Del aeropuerto de Miami al centro del tablero
Antes de que arrancara el Mundial en junio, Artan, 34 años, viajó a Miami convencido de que estaba a punto de vivir el punto culminante de su carrera. Formaba parte del panel de colegiados designados por FIFA para el torneo. Todo estaba preparado. Hasta que no lo estuvo.
En el control de entrada del aeropuerto internacional de Miami le negaron el acceso al país. Sin más. De repente, el árbitro desconocido fuera del circuito africano se convirtió en noticia global sin haber sacado una sola tarjeta.
“Fue un periodo muy duro”, reconoció en una entrevista publicada en la web de UEFA. No exagera. El Departamento de Estado de Estados Unidos explicó a la agencia AFP que el colegiado estaba “asociado con presuntos miembros de organizaciones terroristas”, lo que lo hacía “inelegible para entrar” en el país.
Artan rechazó esas acusaciones. Somalia estalló de indignación. A su regreso fue recibido como un héroe, símbolo de una humillación que el país consideró injusta y profundamente política.
Infantino se lava las manos, UEFA mueve ficha
La historia no pasó desapercibida en la cúspide del fútbol mundial. “Es desafortunado lo que le ocurrió al árbitro de Somalia”, admitió en su momento el presidente de FIFA, Gianni Infantino, para acto seguido marcar distancias: “No controlamos todo”.
La frase quedó flotando. Y ahí entró UEFA.

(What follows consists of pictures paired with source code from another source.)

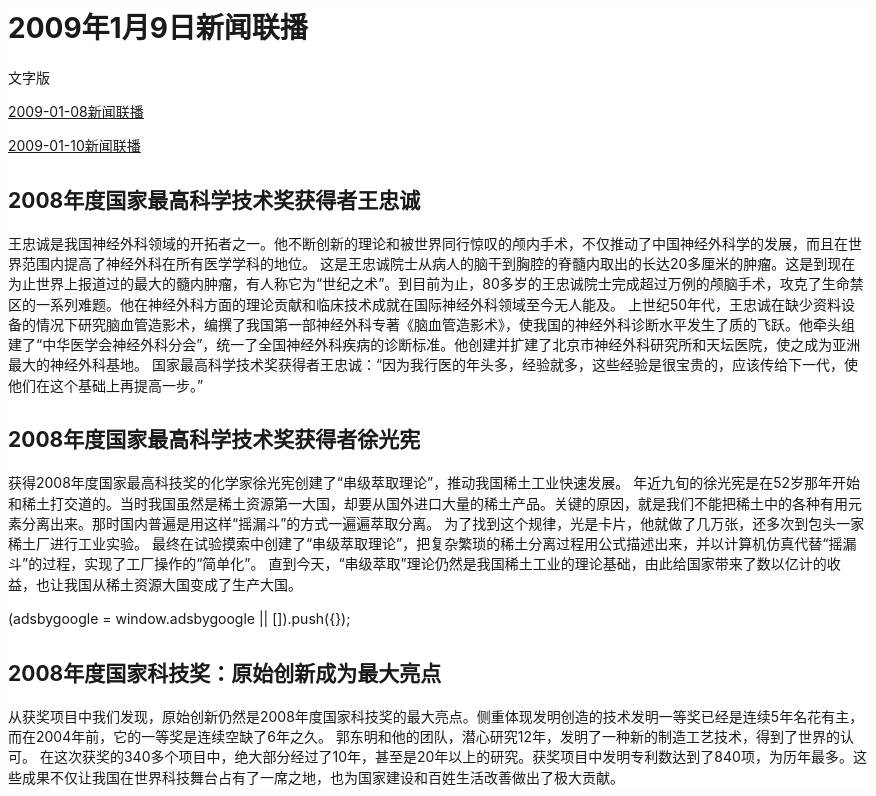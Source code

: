







# 2009年1月9日新闻联播
 文字版








[2009-01-08新闻联播](/xinwenlianbo/20090108)


[2009-01-10新闻联播](/xinwenlianbo/20090110)





## 2008年度国家最高科学技术奖获得者王忠诚


王忠诚是我国神经外科领域的开拓者之一。他不断创新的理论和被世界同行惊叹的颅内手术，不仅推动了中国神经外科学的发展，而且在世界范围内提高了神经外科在所有医学学科的地位。
这是王忠诚院士从病人的脑干到胸腔的脊髓内取出的长达20多厘米的肿瘤。这是到现在为止世界上报道过的最大的髓内肿瘤，有人称它为“世纪之术”。到目前为止，80多岁的王忠诚院士完成超过万例的颅脑手术，攻克了生命禁区的一系列难题。他在神经外科方面的理论贡献和临床技术成就在国际神经外科领域至今无人能及。
上世纪50年代，王忠诚在缺少资料设备的情况下研究脑血管造影术，编撰了我国第一部神经外科专著《脑血管造影术》，使我国的神经外科诊断水平发生了质的飞跃。他牵头组建了“中华医学会神经外科分会”，统一了全国神经外科疾病的诊断标准。他创建并扩建了北京市神经外科研究所和天坛医院，使之成为亚洲最大的神经外科基地。
国家最高科学技术奖获得者王忠诚：“因为我行医的年头多，经验就多，这些经验是很宝贵的，应该传给下一代，使他们在这个基础上再提高一步。”


## 2008年度国家最高科学技术奖获得者徐光宪


获得2008年度国家最高科技奖的化学家徐光宪创建了“串级萃取理论”，推动我国稀土工业快速发展。
年近九旬的徐光宪是在52岁那年开始和稀土打交道的。当时我国虽然是稀土资源第一大国，却要从国外进口大量的稀土产品。关键的原因，就是我们不能把稀土中的各种有用元素分离出来。那时国内普遍是用这样“摇漏斗”的方式一遍遍萃取分离。
为了找到这个规律，光是卡片，他就做了几万张，还多次到包头一家稀土厂进行工业实验。 最终在试验摸索中创建了“串级萃取理论”，把复杂繁琐的稀土分离过程用公式描述出来，并以计算机仿真代替“摇漏斗”的过程，实现了工厂操作的“简单化”。
直到今天，“串级萃取”理论仍然是我国稀土工业的理论基础，由此给国家带来了数以亿计的收益，也让我国从稀土资源大国变成了生产大国。





 (adsbygoogle = window.adsbygoogle || []).push({});

 
## 2008年度国家科技奖：原始创新成为最大亮点


从获奖项目中我们发现，原始创新仍然是2008年度国家科技奖的最大亮点。侧重体现发明创造的技术发明一等奖已经是连续5年名花有主，而在2004年前，它的一等奖是连续空缺了6年之久。
郭东明和他的团队，潜心研究12年，发明了一种新的制造工艺技术，得到了世界的认可。
在这次获奖的340多个项目中，绝大部分经过了10年，甚至是20年以上的研究。获奖项目中发明专利数达到了840项，为历年最多。这些成果不仅让我国在世界科技舞台占有了一席之地，也为国家建设和百姓生活改善做出了极大贡献。

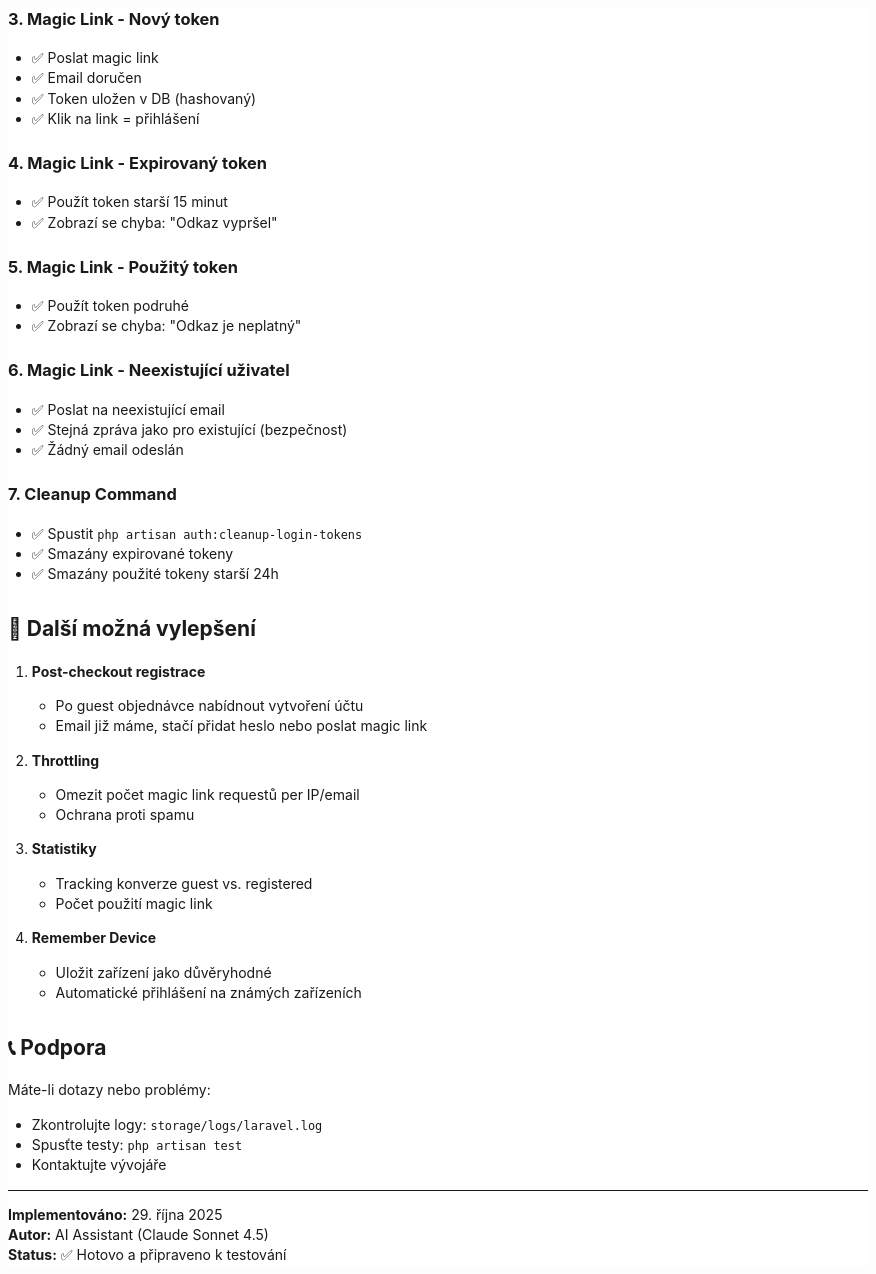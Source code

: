 ### 3. Magic Link - Nový token

- ✅ Poslat magic link
- ✅ Email doručen
- ✅ Token uložen v DB (hashovaný)
- ✅ Klik na link = přihlášení

### 4. Magic Link - Expirovaný token

- ✅ Použít token starší 15 minut
- ✅ Zobrazí se chyba: "Odkaz vypršel"

### 5. Magic Link - Použitý token

- ✅ Použít token podruhé
- ✅ Zobrazí se chyba: "Odkaz je neplatný"

### 6. Magic Link - Neexistující uživatel

- ✅ Poslat na neexistující email
- ✅ Stejná zpráva jako pro existující (bezpečnost)
- ✅ Žádný email odeslán

### 7. Cleanup Command

- ✅ Spustit `php artisan auth:cleanup-login-tokens`
- ✅ Smazány expirované tokeny
- ✅ Smazány použité tokeny starší 24h

## 🚀 Další možná vylepšení

1. **Post-checkout registrace**

   - Po guest objednávce nabídnout vytvoření účtu
   - Email již máme, stačí přidat heslo nebo poslat magic link

2. **Throttling**

   - Omezit počet magic link requestů per IP/email
   - Ochrana proti spamu

3. **Statistiky**

   - Tracking konverze guest vs. registered
   - Počet použití magic link

4. **Remember Device**
   - Uložit zařízení jako důvěryhodné
   - Automatické přihlášení na známých zařízeních

## 📞 Podpora

Máte-li dotazy nebo problémy:

- Zkontrolujte logy: `storage/logs/laravel.log`
- Spusťte testy: `php artisan test`
- Kontaktujte vývojáře

---

**Implementováno:** 29. října 2025  
**Autor:** AI Assistant (Claude Sonnet 4.5)  
**Status:** ✅ Hotovo a připraveno k testování
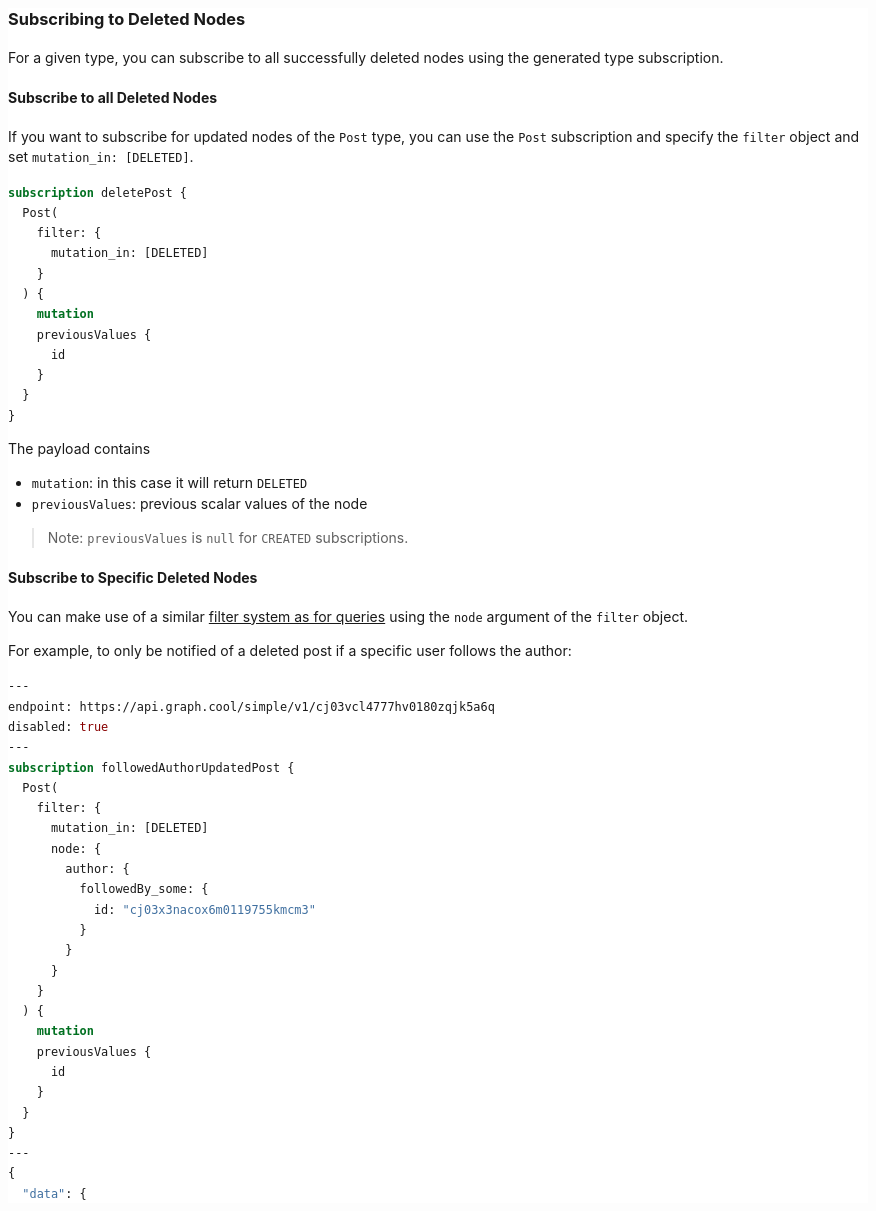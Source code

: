 

### Subscribing to Deleted Nodes

For a given type, you can subscribe to all successfully deleted nodes using the generated type subscription.

#### Subscribe to all Deleted Nodes

If you want to subscribe for updated nodes of the `Post` type, you can use the `Post` subscription and specify the `filter` object and set `mutation_in: [DELETED]`.

```graphql
subscription deletePost {
  Post(
    filter: {
      mutation_in: [DELETED]
    }
  ) {
    mutation
    previousValues {
      id
    }
  }
}
```

The payload contains

* `mutation`: in this case it will return `DELETED`
* `previousValues`: previous scalar values of the node

> Note: `previousValues` is `null` for `CREATED` subscriptions.

#### Subscribe to Specific Deleted Nodes

You can make use of a similar [filter system as for queries](!alias-xookaexai0) using the `node` argument of the `filter` object.

For example, to only be notified of a deleted post if a specific user follows the author:

```graphql
---
endpoint: https://api.graph.cool/simple/v1/cj03vcl4777hv0180zqjk5a6q
disabled: true
---
subscription followedAuthorUpdatedPost {
  Post(
    filter: {
      mutation_in: [DELETED]
      node: {
        author: {
          followedBy_some: {
            id: "cj03x3nacox6m0119755kmcm3"
          }
        }
      }
    }
  ) {
    mutation
    previousValues {
      id
    }
  }
}
---
{
  "data": {
```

El organismo europeo decidió que Artan dirigiera la Supercopa de Europa, el duelo que enfrenta al campeón de la Champions League, PSG, con el ganador de la Europa League, Aston Villa. Un nombramiento justificado oficialmente por el acuerdo firmado a finales de abril con la Confederation of African Football (CAF) para estrechar la cooperación entre ambas confederaciones.

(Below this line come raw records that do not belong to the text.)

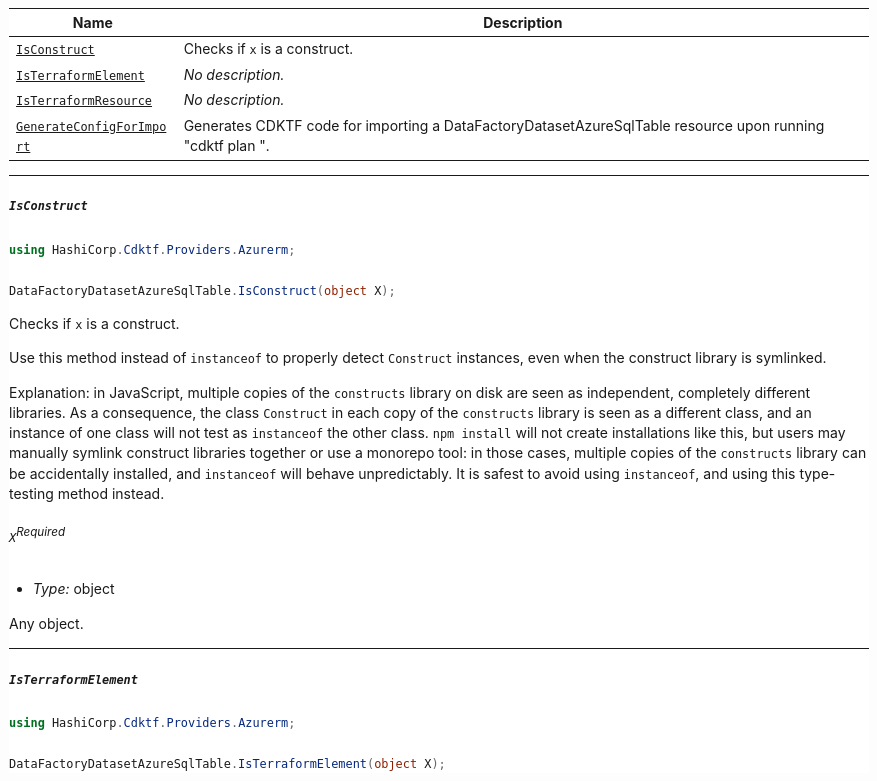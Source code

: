 | **Name** | **Description** |
| --- | --- |
| <code><a href="#@cdktf/provider-azurerm.dataFactoryDatasetAzureSqlTable.DataFactoryDatasetAzureSqlTable.isConstruct">IsConstruct</a></code> | Checks if `x` is a construct. |
| <code><a href="#@cdktf/provider-azurerm.dataFactoryDatasetAzureSqlTable.DataFactoryDatasetAzureSqlTable.isTerraformElement">IsTerraformElement</a></code> | *No description.* |
| <code><a href="#@cdktf/provider-azurerm.dataFactoryDatasetAzureSqlTable.DataFactoryDatasetAzureSqlTable.isTerraformResource">IsTerraformResource</a></code> | *No description.* |
| <code><a href="#@cdktf/provider-azurerm.dataFactoryDatasetAzureSqlTable.DataFactoryDatasetAzureSqlTable.generateConfigForImport">GenerateConfigForImport</a></code> | Generates CDKTF code for importing a DataFactoryDatasetAzureSqlTable resource upon running "cdktf plan <stack-name>". |

---

##### `IsConstruct` <a name="IsConstruct" id="@cdktf/provider-azurerm.dataFactoryDatasetAzureSqlTable.DataFactoryDatasetAzureSqlTable.isConstruct"></a>

```csharp
using HashiCorp.Cdktf.Providers.Azurerm;

DataFactoryDatasetAzureSqlTable.IsConstruct(object X);
```

Checks if `x` is a construct.

Use this method instead of `instanceof` to properly detect `Construct`
instances, even when the construct library is symlinked.

Explanation: in JavaScript, multiple copies of the `constructs` library on
disk are seen as independent, completely different libraries. As a
consequence, the class `Construct` in each copy of the `constructs` library
is seen as a different class, and an instance of one class will not test as
`instanceof` the other class. `npm install` will not create installations
like this, but users may manually symlink construct libraries together or
use a monorepo tool: in those cases, multiple copies of the `constructs`
library can be accidentally installed, and `instanceof` will behave
unpredictably. It is safest to avoid using `instanceof`, and using
this type-testing method instead.

###### `X`<sup>Required</sup> <a name="X" id="@cdktf/provider-azurerm.dataFactoryDatasetAzureSqlTable.DataFactoryDatasetAzureSqlTable.isConstruct.parameter.x"></a>

- *Type:* object

Any object.

---

##### `IsTerraformElement` <a name="IsTerraformElement" id="@cdktf/provider-azurerm.dataFactoryDatasetAzureSqlTable.DataFactoryDatasetAzureSqlTable.isTerraformElement"></a>

```csharp
using HashiCorp.Cdktf.Providers.Azurerm;

DataFactoryDatasetAzureSqlTable.IsTerraformElement(object X);
```
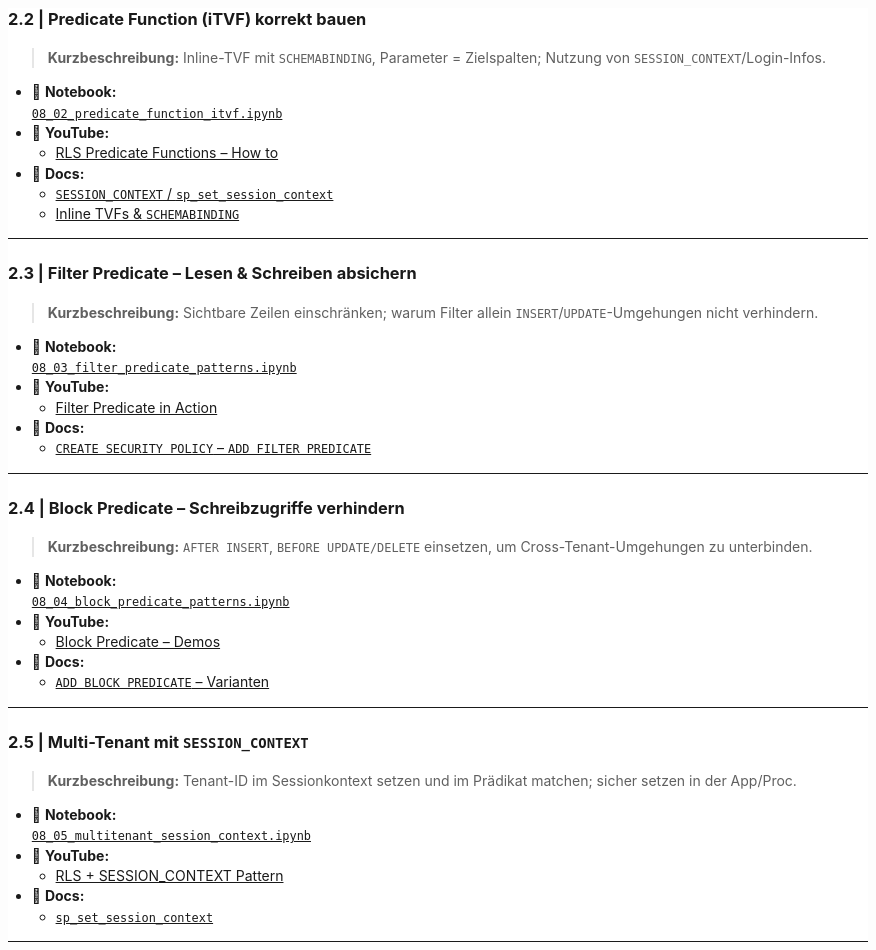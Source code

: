 ### 2.2 | Predicate Function (iTVF) korrekt bauen
> **Kurzbeschreibung:** Inline-TVF mit `SCHEMABINDING`, Parameter = Zielspalten; Nutzung von `SESSION_CONTEXT`/Login-Infos.

- 📓 **Notebook:**  
  [`08_02_predicate_function_itvf.ipynb`](08_02_predicate_function_itvf.ipynb)
- 🎥 **YouTube:**  
  - [RLS Predicate Functions – How to](https://www.youtube.com/results?search_query=sql+server+rls+predicate+function)
- 📘 **Docs:**  
  - [`SESSION_CONTEXT` / `sp_set_session_context`](https://learn.microsoft.com/en-us/sql/relational-databases/system-stored-procedures/sp-set-session-context-transact-sql)  
  - [Inline TVFs & `SCHEMABINDING`](https://learn.microsoft.com/en-us/sql/t-sql/statements/create-function-transact-sql)

---

### 2.3 | Filter Predicate – Lesen & Schreiben absichern
> **Kurzbeschreibung:** Sichtbare Zeilen einschränken; warum Filter allein `INSERT`/`UPDATE`-Umgehungen nicht verhindern.

- 📓 **Notebook:**  
  [`08_03_filter_predicate_patterns.ipynb`](08_03_filter_predicate_patterns.ipynb)
- 🎥 **YouTube:**  
  - [Filter Predicate in Action](https://www.youtube.com/results?search_query=sql+server+rls+filter+predicate)
- 📘 **Docs:**  
  - [`CREATE SECURITY POLICY` – `ADD FILTER PREDICATE`](https://learn.microsoft.com/en-us/sql/t-sql/statements/create-security-policy-transact-sql#add-filter-predicate)

---

### 2.4 | Block Predicate – Schreibzugriffe verhindern
> **Kurzbeschreibung:** `AFTER INSERT`, `BEFORE UPDATE/DELETE` einsetzen, um Cross-Tenant-Umgehungen zu unterbinden.

- 📓 **Notebook:**  
  [`08_04_block_predicate_patterns.ipynb`](08_04_block_predicate_patterns.ipynb)
- 🎥 **YouTube:**  
  - [Block Predicate – Demos](https://www.youtube.com/results?search_query=sql+server+rls+block+predicate)
- 📘 **Docs:**  
  - [`ADD BLOCK PREDICATE` – Varianten](https://learn.microsoft.com/en-us/sql/t-sql/statements/create-security-policy-transact-sql#add-block-predicate)

---

### 2.5 | Multi-Tenant mit `SESSION_CONTEXT`
> **Kurzbeschreibung:** Tenant-ID im Sessionkontext setzen und im Prädikat matchen; sicher setzen in der App/Proc.

- 📓 **Notebook:**  
  [`08_05_multitenant_session_context.ipynb`](08_05_multitenant_session_context.ipynb)
- 🎥 **YouTube:**  
  - [RLS + SESSION_CONTEXT Pattern](https://www.youtube.com/results?search_query=sql+server+session_context+row+level+security)
- 📘 **Docs:**  
  - [`sp_set_session_context`](https://learn.microsoft.com/en-us/sql/relational-databases/system-stored-procedures/sp-set-session-context-transact-sql)

---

El papel decía “cooperación técnica”. El contexto gritaba otra cosa.
En plena guerra fría entre UEFA e Infantino por el fallido plan de abrir el Mundial a inversores privados, el gesto se lee también como una declaración política. El proyecto se vino abajo en buena medida por la rebelión encabezada por la organización europea, que incluso ha puesto sobre la mesa la amenaza de boicotear torneos de FIFA –incluidos los Mundiales– para forzar la salida del presidente.
En ese clima, la designación de Artan es algo más que una simple designación arbitral. Es un mensaje.

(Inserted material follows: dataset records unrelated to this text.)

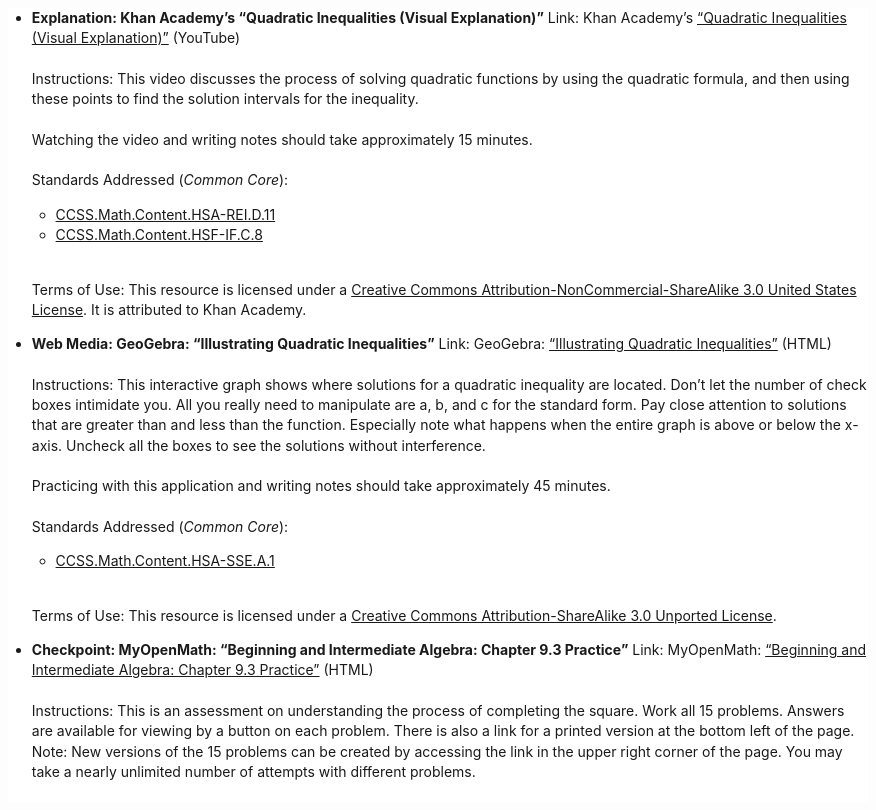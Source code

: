 -   **Explanation: Khan Academy’s “Quadratic Inequalities (Visual
    Explanation)”**
    Link: Khan Academy’s [“Quadratic Inequalities (Visual
    Explanation)”](https://www.khanacademy.org/math/algebra/quadratics/quadratic_inequalities/v/quadratic-inequalities--visual-explanation)
    (YouTube)  
        
     Instructions: This video discusses the process of solving quadratic
    functions by using the quadratic formula, and then using these
    points to find the solution intervals for the inequality.  
        
     Watching the video and writing notes should take approximately 15
    minutes.  
        
     Standards Addressed (*Common Core*):

    -   [CCSS.Math.Content.HSA-REI.D.11](http://www.corestandards.org/Math/Content/HSA/REI/D/11)
    -   [CCSS.Math.Content.HSF-IF.C.8](http://www.corestandards.org/Math/Content/HSF/IF/C/8)

       
     Terms of Use: This resource is licensed under a [Creative Commons
    Attribution-NonCommercial-ShareAlike 3.0 United States
    License](http://creativecommons.org/licenses/by-nc-sa/3.0/us/). It
    is attributed to Khan Academy. 

-   **Web Media: GeoGebra: “Illustrating Quadratic Inequalities”**
    Link: GeoGebra: [“Illustrating Quadratic
    Inequalities”](http://www.geogebratube.com/student/m5511) (HTML)  
        
     Instructions: This interactive graph shows where solutions for a
    quadratic inequality are located. Don’t let the number of check
    boxes intimidate you. All you really need to manipulate are a, b,
    and c for the standard form. Pay close attention to solutions that
    are greater than and less than the function. Especially note what
    happens when the entire graph is above or below the x-axis. Uncheck
    all the boxes to see the solutions without interference.  
        
     Practicing with this application and writing notes should take
    approximately 45 minutes.  
        
     Standards Addressed (*Common Core*):

    -   [CCSS.Math.Content.HSA-SSE.A.1](http://www.corestandards.org/Math/Content/HSA/SSE/A/1)

       
     Terms of Use: This resource is licensed under a [Creative Commons
    Attribution-ShareAlike 3.0 Unported
    License](http://creativecommons.org/licenses/by-sa/3.0/).

-   **Checkpoint: MyOpenMath: “Beginning and Intermediate Algebra:
    Chapter 9.3 Practice”**
    Link: MyOpenMath: [“Beginning and Intermediate Algebra: Chapter 9.3
    Practice”](https://www.myopenmath.com/assessment/showtest.php?id=66931&cid=558&guestaccess=true) (HTML)  
        
     Instructions: This is an assessment on understanding the process of
    completing the square. Work all 15 problems. Answers are available
    for viewing by a button on each problem. There is also a link for a
    printed version at the bottom left of the page. Note: New versions
    of the 15 problems can be created by accessing the link in the upper
    right corner of the page. You may take a nearly unlimited number of
    attempts with different problems.  
      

Un camino áspero, un premio inesperado
Para el propio Artan, la cita es la confirmación de un recorrido a contracorriente. “Tuve suerte, pero he trabajado muy duro para estar aquí y estoy muy orgulloso”, explicó a UEFA. No es una frase hecha. El somalí creció en un país marcado por la guerra y la precariedad, donde el arbitraje parecía más una quimera que una profesión.
“Como se pueden imaginar, crecí en una situación difícil, pero eso no me impidió perseguir mis sueños”, añadió. En 2024 se convirtió en el primer somalí en arbitrar en la Africa Cup of Nations. Ahora, sin haber podido pisar el Mundial, debutará en un gran escenario europeo.
“Vivir aventuras, crear recuerdos y aprender cosas nuevas siempre es fantástico”, remató. “Cuando recibimos esta llamada fue, para mí y para mi familia, un momento realmente, muy, muy feliz”.
Más que un partido
Sobre el papel, la Supercopa es un choque de estilos: el músculo financiero y mediático de PSG frente al proyecto en ascenso de Aston Villa, campeón de la Europa League. En la práctica, el partido también será un escaparate para un árbitro que llega con cicatrices recientes y una historia que trasciende el resultado.
UEFA lo presenta como parte de su apertura hacia África. Sus dirigentes saben que, en un tablero en el que cada gesto se interpreta, la designación de Artan también desafía, de forma sutil pero clara, el relato que dejó su exclusión en Miami.
Mientras PSG y Aston Villa pelean por el primer título continental de la temporada, Artan intentará que el protagonismo vuelva a donde siempre dice que debe estar: en el juego. Pero su sola presencia planteará una pregunta incómoda para el fútbol global: quién decide realmente quién merece estar en la élite, y con qué criterios.